Records contained in a dataset
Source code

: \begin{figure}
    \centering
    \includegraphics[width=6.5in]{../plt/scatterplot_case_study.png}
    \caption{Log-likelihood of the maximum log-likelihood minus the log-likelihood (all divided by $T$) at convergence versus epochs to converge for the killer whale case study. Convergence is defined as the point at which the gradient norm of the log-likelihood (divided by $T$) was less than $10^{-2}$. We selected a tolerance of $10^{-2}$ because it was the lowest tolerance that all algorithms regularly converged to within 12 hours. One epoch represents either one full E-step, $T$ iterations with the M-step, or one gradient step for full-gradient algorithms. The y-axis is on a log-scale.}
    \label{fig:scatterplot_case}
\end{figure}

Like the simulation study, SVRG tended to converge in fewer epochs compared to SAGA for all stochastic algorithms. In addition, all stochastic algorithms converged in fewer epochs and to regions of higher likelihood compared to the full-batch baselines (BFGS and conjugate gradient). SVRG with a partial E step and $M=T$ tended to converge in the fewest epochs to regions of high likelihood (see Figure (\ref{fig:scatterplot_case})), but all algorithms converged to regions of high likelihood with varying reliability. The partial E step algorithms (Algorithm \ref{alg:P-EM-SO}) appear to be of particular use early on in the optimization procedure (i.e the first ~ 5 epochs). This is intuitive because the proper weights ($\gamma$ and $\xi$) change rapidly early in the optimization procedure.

#### [Your objective]
For every line in the records above that holds "likelihood", add one, and report the sum alone.

#### [Exercise response]
2